Nos enseñaron a soñar, a intentar vencer, a ser amables. Una auténtica lástima. Nadie acentuó el adiós. Y es lo real, lo seguro.
Mucho ser amigo de los amigos, hacer de colegas y creerse a salvo, y no, nadie ha nacido para reinar. Tras diecisiete años no es puro magnetismo, y bien sé que sus toses no se alivian con cualquier fármaco. Pero no se sabe nunca con quién se está viviendo.

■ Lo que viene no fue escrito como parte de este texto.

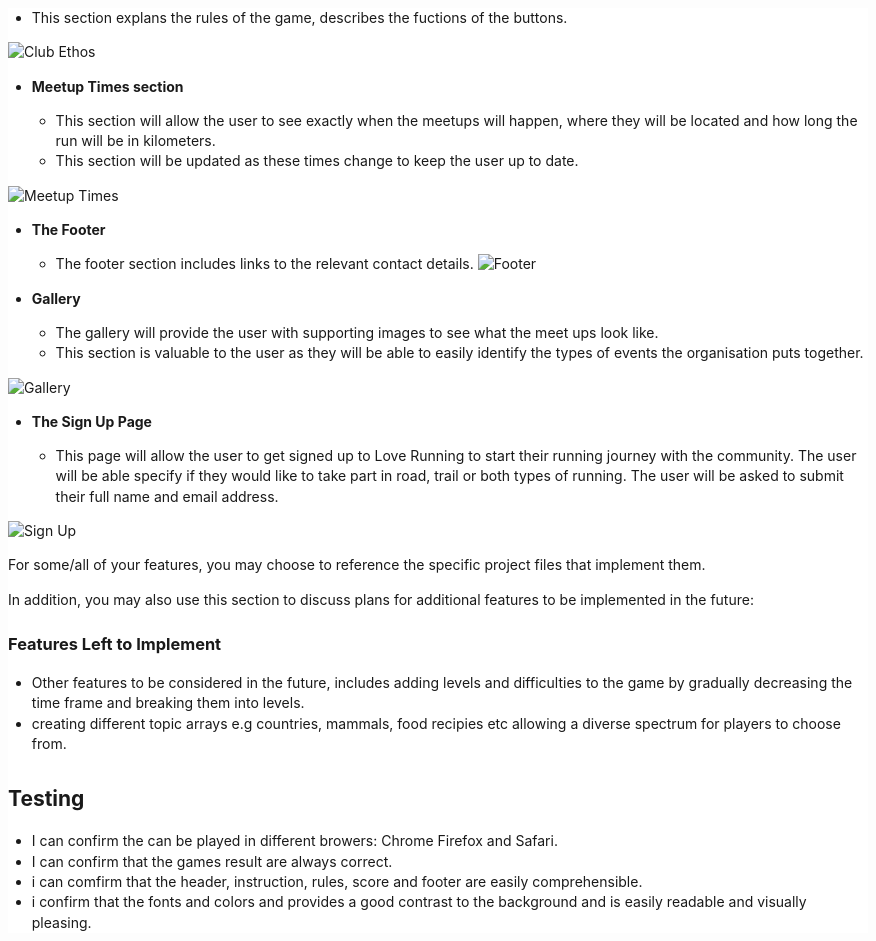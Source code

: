   - This section explans the rules of the game, describes the fuctions of the buttons.

![Club Ethos](https://github.com/lucyrush/readme-template/blob/master/media/love_running_ethos.png)

- __Meetup Times section__

  - This section will allow the user to see exactly when the meetups will happen, where they will be located and how long the run will be in kilometers. 
  - This section will be updated as these times change to keep the user up to date. 

![Meetup Times](https://github.com/lucyrush/readme-template/blob/master/media/love_running_times.png)

- __The Footer__ 

  - The footer section includes links to the relevant contact details. 
![Footer](https://github.com/lucyrush/readme-template/blob/master/media/love_running_footer.png)

- __Gallery__

  - The gallery will provide the user with supporting images to see what the meet ups look like. 
  - This section is valuable to the user as they will be able to easily identify the types of events the organisation puts together. 

![Gallery](https://github.com/lucyrush/readme-template/blob/master/media/love_running_gallery.png)

- __The Sign Up Page__

  - This page will allow the user to get signed up to Love Running to start their running journey with the community. The user will be able specify if they would like to take part in road, trail or both types of running. The user will be asked to submit their full name and email address. 

![Sign Up](https://github.com/lucyrush/readme-template/blob/master/media/love_running_signup.png)

For some/all of your features, you may choose to reference the specific project files that implement them.

In addition, you may also use this section to discuss plans for additional features to be implemented in the future:

### Features Left to Implement

- Other features to be considered in the future, includes adding levels and difficulties to the game by gradually decreasing the time frame and breaking them into levels.
- creating different topic arrays e.g countries, mammals, food recipies etc allowing a diverse spectrum for players to choose from.

## Testing 
- I can confirm the can be played in different browers: Chrome Firefox and Safari.
- I can confirm that the games result are always correct.
- i can comfirm that the header, instruction, rules, score and footer are easily comprehensible.
- i confirm that the fonts and  colors  and provides a good contrast to the background and is easily readable and visually pleasing.



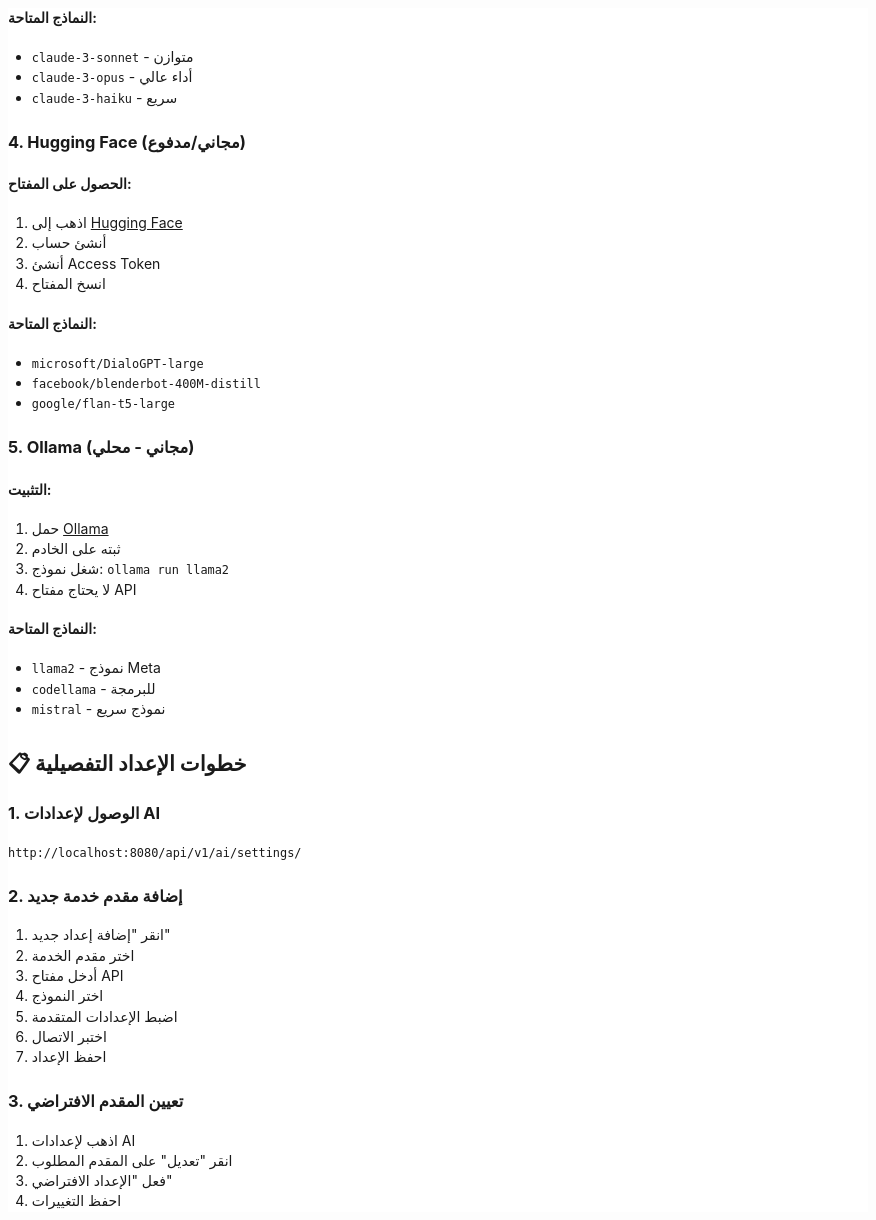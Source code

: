 #### النماذج المتاحة:
- `claude-3-sonnet` - متوازن
- `claude-3-opus` - أداء عالي
- `claude-3-haiku` - سريع

### 4. Hugging Face (مجاني/مدفوع)
#### الحصول على المفتاح:
1. اذهب إلى [Hugging Face](https://huggingface.co/settings/tokens)
2. أنشئ حساب
3. أنشئ Access Token
4. انسخ المفتاح

#### النماذج المتاحة:
- `microsoft/DialoGPT-large`
- `facebook/blenderbot-400M-distill`
- `google/flan-t5-large`

### 5. Ollama (مجاني - محلي)
#### التثبيت:
1. حمل [Ollama](https://ollama.ai/)
2. ثبته على الخادم
3. شغل نموذج: `ollama run llama2`
4. لا يحتاج مفتاح API

#### النماذج المتاحة:
- `llama2` - نموذج Meta
- `codellama` - للبرمجة
- `mistral` - نموذج سريع

## 📋 خطوات الإعداد التفصيلية

### 1. الوصول لإعدادات AI
```
http://localhost:8080/api/v1/ai/settings/
```

### 2. إضافة مقدم خدمة جديد
1. انقر "إضافة إعداد جديد"
2. اختر مقدم الخدمة
3. أدخل مفتاح API
4. اختر النموذج
5. اضبط الإعدادات المتقدمة
6. اختبر الاتصال
7. احفظ الإعداد

### 3. تعيين المقدم الافتراضي
1. اذهب لإعدادات AI
2. انقر "تعديل" على المقدم المطلوب
3. فعل "الإعداد الافتراضي"
4. احفظ التغييرات
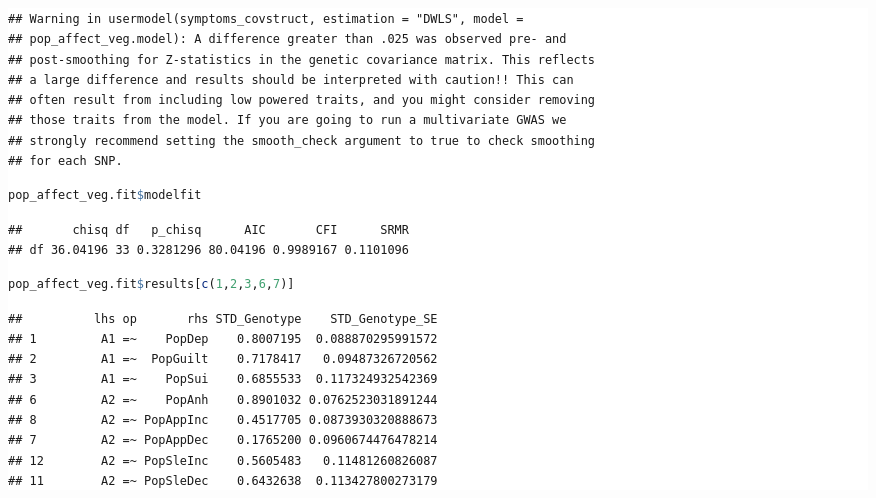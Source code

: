     ## Warning in usermodel(symptoms_covstruct, estimation = "DWLS", model =
    ## pop_affect_veg.model): A difference greater than .025 was observed pre- and
    ## post-smoothing for Z-statistics in the genetic covariance matrix. This reflects
    ## a large difference and results should be interpreted with caution!! This can
    ## often result from including low powered traits, and you might consider removing
    ## those traits from the model. If you are going to run a multivariate GWAS we
    ## strongly recommend setting the smooth_check argument to true to check smoothing
    ## for each SNP.

``` r
pop_affect_veg.fit$modelfit
```

    ##       chisq df   p_chisq      AIC       CFI      SRMR
    ## df 36.04196 33 0.3281296 80.04196 0.9989167 0.1101096

``` r
pop_affect_veg.fit$results[c(1,2,3,6,7)]
```

    ##          lhs op       rhs STD_Genotype    STD_Genotype_SE
    ## 1         A1 =~    PopDep    0.8007195  0.088870295991572
    ## 2         A1 =~  PopGuilt    0.7178417   0.09487326720562
    ## 3         A1 =~    PopSui    0.6855533  0.117324932542369
    ## 6         A2 =~    PopAnh    0.8901032 0.0762523031891244
    ## 8         A2 =~ PopAppInc    0.4517705 0.0873930320888673
    ## 7         A2 =~ PopAppDec    0.1765200 0.0960674476478214
    ## 12        A2 =~ PopSleInc    0.5605483   0.11481260826087
    ## 11        A2 =~ PopSleDec    0.6432638  0.113427800273179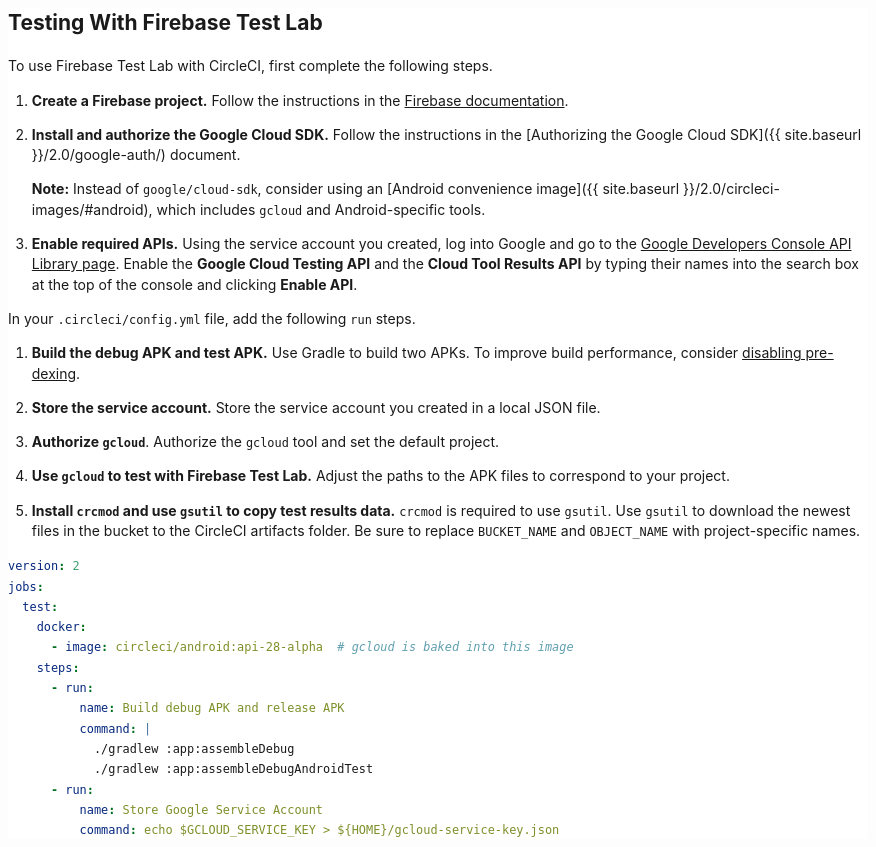 ## Testing With Firebase Test Lab

To use Firebase Test Lab with CircleCI,
first complete the following steps.

1. **Create a Firebase project.**
Follow the instructions in the [Firebase documentation](https://firebase.google.com/docs/test-lab/android/command-line#create_a_firebase_project).

2. **Install and authorize the Google Cloud SDK.**
Follow the instructions in the [Authorizing the Google Cloud SDK]({{ site.baseurl }}/2.0/google-auth/) document.

    **Note:**
    Instead of `google/cloud-sdk`,
    consider using an [Android convenience image]({{ site.baseurl }}/2.0/circleci-images/#android),
    which includes `gcloud` and Android-specific tools.

3. **Enable required APIs.**
Using the service account you created,
log into Google
and go to the [Google Developers Console API Library page](https://console.developers.google.com/apis/library).
Enable the **Google Cloud Testing API** and the **Cloud Tool Results API**
by typing their names into the search box at the top of the console
and clicking **Enable API**.

In your `.circleci/config.yml` file,
add the following `run` steps.

1. **Build the debug APK and test APK.**
Use Gradle to build two APKs.
To improve build performance,
consider [disabling pre-dexing](#disabling-pre-dexing-to-improve-build-performance).

2. **Store the service account.**
Store the service account you created in a local JSON file.

3. **Authorize `gcloud`**.
Authorize the `gcloud` tool
and set the default project.

4. **Use `gcloud` to test with Firebase Test Lab.**
Adjust the paths to the APK files
to correspond to your project.

5. **Install `crcmod` and use `gsutil` to copy test results data.**
`crcmod` is required
to use `gsutil`.
Use `gsutil`
to download the newest files in the bucket to the CircleCI artifacts folder.
Be sure to replace `BUCKET_NAME` and `OBJECT_NAME` with project-specific names.

```yaml
version: 2
jobs:
  test:
    docker:
      - image: circleci/android:api-28-alpha  # gcloud is baked into this image
    steps:
      - run:
          name: Build debug APK and release APK
          command: |
            ./gradlew :app:assembleDebug
            ./gradlew :app:assembleDebugAndroidTest
      - run:
          name: Store Google Service Account
          command: echo $GCLOUD_SERVICE_KEY > ${HOME}/gcloud-service-key.json
```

Ahora bien cada día me siento mejor, tengo mi emporio. Nadie me discute, nadie me congestiona, me seca o me pide su lado de la cama y del mar. Tengo mi extraño huertecillo, y sin prisa, cuando quiero las saco, desocupándolas, muy entregado.
-Bienvenida- les digo.
No me oyen a la primera, están rellenando ese cuaderno que les obligo. Así están entretenidas. Les dejo eso y el cepillo de dientes, lo demás se lo tienen que ganar. Cuando se trata de valentía piensan. Con la comida se denota la fragilidad. Y sí, cuando son solo mías, limpitas, sean cuales sean, siguen las instrucciones. Antes y después tienen otros sus cinco minutos, y ellas. Para eso no existen seguros, para eso están las lámparas: son sus segundas vidas. Si apagan el punto de mira, saben que no necesitan más estrella.
Unas veces me amarán, otras, me odiarán; esto sí es el gran show. No, esto no es un restaurante normal, es algo real. Y me da igual que me digan que no: tengo clientela. Les invito a sentarse en la mesa, y que se sepan buscar la vida.